This is why I told him to emerge samba.  

smbmount -o username=xxx,password=xxx //server/share /mnt/wherever

----------

## Ian

uh splooge, your way gave me something similar to what i've been getting.  it also says that it's the same as mount.smbfs (that's probably where i saw it before).  so yeah, unless i just typed something in wrong (which could be the case) the smbmount thing doesn't work either :/.

----------

## splooge

Hrm, try adding this to /etc/fstab:

//10.1.1.200/c   /mnt/c   smbfs   noatime,noauto   0 0

Make sure your mount point /mnt/c exists:

mkdir /mnt/c

then:

mount /mnt/c

See if that helps.

----------

## Ian

nope, fstab doesn't like smbfs mounting in it.  just tells me the line it's on is bad.  this is starting to annoy me, because it should be so simple, yet it's not...

*pulls out his hair*

oh well, at least i'm getting somewhere with it (even though it is much yet).

----------

## splooge

For ease's sake ... take out the spaces in the sharename, and try again, making sure there's only the spaces that are appropriate in your fstab.

----------

## haidar

Hello,

I am not sure if you did this or not, I always have to add a username in the samba password file like this:

   smbpasswd username

it will prompt you for a password. you need to use the same username and password as in the windows machine.

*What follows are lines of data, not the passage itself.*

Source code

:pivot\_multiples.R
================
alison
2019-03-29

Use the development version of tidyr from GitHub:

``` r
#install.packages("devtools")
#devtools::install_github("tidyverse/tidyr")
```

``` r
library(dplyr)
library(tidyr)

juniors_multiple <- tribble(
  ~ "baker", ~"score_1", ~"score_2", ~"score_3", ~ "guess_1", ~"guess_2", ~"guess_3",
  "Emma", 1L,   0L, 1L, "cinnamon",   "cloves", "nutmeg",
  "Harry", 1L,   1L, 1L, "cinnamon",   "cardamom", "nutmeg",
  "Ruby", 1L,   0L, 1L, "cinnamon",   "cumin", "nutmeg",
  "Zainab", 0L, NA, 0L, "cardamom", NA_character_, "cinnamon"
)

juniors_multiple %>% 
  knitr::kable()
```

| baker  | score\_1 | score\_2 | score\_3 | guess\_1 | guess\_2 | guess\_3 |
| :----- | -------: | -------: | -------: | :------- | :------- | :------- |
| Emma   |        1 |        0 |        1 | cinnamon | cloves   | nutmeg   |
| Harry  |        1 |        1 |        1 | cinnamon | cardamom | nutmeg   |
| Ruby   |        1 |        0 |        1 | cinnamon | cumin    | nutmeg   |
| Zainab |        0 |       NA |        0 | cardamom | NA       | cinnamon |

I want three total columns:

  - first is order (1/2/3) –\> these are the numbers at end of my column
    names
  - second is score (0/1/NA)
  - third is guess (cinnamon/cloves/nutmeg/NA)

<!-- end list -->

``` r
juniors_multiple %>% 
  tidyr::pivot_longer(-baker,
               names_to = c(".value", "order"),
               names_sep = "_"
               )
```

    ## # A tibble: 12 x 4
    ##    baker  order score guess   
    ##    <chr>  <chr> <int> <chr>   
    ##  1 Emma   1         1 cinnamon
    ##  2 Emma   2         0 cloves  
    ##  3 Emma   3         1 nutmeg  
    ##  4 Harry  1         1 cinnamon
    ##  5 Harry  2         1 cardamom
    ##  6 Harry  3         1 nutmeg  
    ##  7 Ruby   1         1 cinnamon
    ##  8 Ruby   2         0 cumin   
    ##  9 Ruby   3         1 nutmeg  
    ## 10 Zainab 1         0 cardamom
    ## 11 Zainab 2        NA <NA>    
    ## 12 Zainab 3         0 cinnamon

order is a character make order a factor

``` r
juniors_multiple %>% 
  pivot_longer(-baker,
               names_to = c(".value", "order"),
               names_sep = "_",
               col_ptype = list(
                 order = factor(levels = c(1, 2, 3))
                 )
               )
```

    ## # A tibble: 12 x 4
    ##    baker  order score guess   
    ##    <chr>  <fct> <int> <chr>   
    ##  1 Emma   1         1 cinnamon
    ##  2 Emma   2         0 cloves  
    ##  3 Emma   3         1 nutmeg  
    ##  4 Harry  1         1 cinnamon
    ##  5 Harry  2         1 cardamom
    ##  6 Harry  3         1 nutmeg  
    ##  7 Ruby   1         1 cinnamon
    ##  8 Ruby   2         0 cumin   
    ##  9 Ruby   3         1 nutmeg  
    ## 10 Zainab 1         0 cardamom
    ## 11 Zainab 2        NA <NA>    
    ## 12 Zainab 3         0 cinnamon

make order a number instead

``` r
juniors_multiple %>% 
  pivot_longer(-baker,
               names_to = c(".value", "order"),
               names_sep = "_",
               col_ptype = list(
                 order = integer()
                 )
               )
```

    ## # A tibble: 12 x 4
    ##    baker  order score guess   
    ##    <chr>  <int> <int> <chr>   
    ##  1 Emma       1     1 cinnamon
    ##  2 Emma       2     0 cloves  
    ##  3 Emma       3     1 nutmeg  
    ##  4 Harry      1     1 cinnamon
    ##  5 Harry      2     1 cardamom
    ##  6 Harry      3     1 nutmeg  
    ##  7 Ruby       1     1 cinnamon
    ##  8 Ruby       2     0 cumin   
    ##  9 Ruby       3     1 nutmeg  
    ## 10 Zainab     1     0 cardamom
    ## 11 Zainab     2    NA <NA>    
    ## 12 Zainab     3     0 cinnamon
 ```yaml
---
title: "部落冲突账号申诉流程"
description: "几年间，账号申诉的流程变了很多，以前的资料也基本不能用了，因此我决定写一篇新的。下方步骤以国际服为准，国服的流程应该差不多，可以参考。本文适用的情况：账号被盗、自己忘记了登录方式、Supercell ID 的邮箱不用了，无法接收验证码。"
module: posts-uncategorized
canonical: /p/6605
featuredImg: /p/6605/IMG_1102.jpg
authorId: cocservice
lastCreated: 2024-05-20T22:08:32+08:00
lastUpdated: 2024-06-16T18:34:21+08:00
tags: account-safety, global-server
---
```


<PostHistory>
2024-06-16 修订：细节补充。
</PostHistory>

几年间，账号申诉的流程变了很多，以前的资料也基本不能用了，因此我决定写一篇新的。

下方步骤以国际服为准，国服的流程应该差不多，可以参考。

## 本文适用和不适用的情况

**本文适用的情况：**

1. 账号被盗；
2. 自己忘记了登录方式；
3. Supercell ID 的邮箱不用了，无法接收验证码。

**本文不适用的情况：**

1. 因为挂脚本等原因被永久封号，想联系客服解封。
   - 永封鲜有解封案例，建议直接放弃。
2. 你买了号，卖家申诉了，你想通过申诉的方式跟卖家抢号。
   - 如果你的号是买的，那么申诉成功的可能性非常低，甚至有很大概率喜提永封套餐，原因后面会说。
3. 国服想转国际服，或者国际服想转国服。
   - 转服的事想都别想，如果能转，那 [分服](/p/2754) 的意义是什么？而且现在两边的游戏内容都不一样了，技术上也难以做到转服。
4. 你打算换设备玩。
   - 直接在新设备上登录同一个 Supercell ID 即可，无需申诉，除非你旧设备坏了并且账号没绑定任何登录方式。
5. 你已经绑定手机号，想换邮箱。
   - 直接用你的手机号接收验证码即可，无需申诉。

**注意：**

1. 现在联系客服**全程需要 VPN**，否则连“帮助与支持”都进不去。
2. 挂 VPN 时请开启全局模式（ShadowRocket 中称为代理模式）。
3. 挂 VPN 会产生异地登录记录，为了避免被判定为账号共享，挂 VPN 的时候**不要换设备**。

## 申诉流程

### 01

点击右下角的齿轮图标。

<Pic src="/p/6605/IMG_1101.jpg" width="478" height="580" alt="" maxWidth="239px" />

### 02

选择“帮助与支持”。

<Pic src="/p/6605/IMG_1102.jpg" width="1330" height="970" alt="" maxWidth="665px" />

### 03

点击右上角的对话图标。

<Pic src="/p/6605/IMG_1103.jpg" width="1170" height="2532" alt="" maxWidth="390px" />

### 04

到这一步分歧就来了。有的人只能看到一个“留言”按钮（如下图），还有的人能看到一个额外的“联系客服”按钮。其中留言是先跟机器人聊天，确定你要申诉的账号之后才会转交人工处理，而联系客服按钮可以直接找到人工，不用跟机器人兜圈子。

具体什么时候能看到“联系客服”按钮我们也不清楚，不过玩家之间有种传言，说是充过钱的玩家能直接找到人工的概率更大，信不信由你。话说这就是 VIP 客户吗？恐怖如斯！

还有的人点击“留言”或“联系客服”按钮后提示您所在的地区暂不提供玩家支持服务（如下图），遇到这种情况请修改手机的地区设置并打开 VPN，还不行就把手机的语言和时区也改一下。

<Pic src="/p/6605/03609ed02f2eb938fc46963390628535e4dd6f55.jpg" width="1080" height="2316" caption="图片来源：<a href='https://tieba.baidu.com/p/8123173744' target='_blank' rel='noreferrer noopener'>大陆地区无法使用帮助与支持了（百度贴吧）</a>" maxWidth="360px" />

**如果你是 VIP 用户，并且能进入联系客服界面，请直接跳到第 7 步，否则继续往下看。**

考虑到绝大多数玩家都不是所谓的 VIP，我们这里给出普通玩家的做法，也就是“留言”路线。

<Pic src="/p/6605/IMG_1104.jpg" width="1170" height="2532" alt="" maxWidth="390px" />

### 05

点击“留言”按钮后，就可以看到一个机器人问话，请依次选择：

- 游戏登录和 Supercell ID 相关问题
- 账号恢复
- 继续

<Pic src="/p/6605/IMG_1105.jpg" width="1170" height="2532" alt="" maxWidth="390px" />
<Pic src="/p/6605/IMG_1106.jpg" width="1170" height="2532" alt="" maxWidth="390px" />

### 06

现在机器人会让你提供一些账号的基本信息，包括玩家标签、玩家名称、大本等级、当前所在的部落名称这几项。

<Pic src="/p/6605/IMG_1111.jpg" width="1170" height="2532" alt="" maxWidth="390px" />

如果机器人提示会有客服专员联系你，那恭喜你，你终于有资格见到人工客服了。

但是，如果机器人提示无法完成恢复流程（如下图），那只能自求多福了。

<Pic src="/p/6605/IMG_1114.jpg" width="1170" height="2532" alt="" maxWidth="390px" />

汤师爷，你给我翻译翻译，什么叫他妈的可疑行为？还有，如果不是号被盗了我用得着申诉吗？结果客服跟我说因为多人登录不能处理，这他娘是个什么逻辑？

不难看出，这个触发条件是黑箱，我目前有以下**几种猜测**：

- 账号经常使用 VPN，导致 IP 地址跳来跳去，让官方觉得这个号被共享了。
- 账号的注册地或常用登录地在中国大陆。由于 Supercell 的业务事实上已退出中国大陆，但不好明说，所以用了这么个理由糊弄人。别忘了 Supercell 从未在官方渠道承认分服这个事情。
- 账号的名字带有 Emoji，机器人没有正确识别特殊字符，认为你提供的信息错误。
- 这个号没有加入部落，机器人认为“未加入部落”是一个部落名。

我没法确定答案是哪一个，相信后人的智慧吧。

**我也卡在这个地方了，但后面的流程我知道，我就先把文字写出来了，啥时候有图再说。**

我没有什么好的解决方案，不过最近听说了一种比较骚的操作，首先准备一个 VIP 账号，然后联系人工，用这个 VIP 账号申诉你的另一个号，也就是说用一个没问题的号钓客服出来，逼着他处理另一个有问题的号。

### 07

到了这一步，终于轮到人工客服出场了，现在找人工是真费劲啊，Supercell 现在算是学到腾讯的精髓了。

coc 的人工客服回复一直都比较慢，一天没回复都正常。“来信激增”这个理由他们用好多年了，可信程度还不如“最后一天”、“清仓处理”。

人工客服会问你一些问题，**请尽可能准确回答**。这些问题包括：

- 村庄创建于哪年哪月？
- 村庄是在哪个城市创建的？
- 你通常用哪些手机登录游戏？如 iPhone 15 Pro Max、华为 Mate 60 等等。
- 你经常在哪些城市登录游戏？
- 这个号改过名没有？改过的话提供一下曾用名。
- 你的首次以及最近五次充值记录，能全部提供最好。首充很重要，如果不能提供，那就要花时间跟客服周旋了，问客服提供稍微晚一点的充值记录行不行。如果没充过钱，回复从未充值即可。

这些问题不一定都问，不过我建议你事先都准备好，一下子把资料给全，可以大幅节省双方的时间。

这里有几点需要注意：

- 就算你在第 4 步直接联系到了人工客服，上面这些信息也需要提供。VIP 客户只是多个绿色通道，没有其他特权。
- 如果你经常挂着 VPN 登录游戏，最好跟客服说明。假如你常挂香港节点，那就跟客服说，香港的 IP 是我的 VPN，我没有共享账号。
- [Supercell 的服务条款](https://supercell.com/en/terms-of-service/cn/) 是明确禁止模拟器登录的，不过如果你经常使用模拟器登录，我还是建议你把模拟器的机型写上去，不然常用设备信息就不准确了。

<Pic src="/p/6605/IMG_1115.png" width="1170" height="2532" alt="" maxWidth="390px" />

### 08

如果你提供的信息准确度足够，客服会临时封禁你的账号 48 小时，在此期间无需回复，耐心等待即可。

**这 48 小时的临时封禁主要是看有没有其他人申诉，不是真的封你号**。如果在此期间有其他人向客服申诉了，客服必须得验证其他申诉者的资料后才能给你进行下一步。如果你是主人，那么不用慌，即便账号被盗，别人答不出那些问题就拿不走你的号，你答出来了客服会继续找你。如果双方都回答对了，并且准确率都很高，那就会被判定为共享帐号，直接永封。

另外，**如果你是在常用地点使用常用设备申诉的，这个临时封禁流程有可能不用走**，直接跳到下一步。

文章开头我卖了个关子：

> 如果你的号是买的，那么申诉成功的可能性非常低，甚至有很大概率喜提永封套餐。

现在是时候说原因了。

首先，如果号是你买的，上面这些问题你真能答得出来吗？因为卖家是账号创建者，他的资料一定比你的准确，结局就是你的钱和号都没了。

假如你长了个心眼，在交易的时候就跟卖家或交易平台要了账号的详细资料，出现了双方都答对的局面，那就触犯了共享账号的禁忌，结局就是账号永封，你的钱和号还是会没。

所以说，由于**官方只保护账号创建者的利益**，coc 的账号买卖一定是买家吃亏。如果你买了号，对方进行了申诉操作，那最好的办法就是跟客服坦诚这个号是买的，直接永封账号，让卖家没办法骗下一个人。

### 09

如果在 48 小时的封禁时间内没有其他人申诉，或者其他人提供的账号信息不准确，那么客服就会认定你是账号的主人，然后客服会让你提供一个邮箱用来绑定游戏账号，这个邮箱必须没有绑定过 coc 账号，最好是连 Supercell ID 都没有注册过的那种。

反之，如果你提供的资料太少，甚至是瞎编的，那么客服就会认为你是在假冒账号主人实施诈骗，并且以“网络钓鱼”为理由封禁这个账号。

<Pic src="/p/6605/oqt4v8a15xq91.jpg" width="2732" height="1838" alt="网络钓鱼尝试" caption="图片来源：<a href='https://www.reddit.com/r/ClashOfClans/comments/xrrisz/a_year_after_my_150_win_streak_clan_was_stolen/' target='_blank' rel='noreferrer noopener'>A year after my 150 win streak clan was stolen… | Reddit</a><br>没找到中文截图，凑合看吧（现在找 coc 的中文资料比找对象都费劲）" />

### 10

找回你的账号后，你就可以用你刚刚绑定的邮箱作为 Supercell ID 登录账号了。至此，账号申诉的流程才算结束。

also did you make sure that the option :

    encrypt passwords = true

is in your smb.conf file

I hope this helps.

Ayman

----------

## Ian

yeah, i've had the server side set up for a while now.  that part i know works, and i have no problem going windows --> linux (i haven't tried linux --> windows, because i never had to yet).  the problem i'm having is the client side on linux, because this is the first time i've gone linux (client) --> linux (server), mostly because i've never had a second linux computer till now :p.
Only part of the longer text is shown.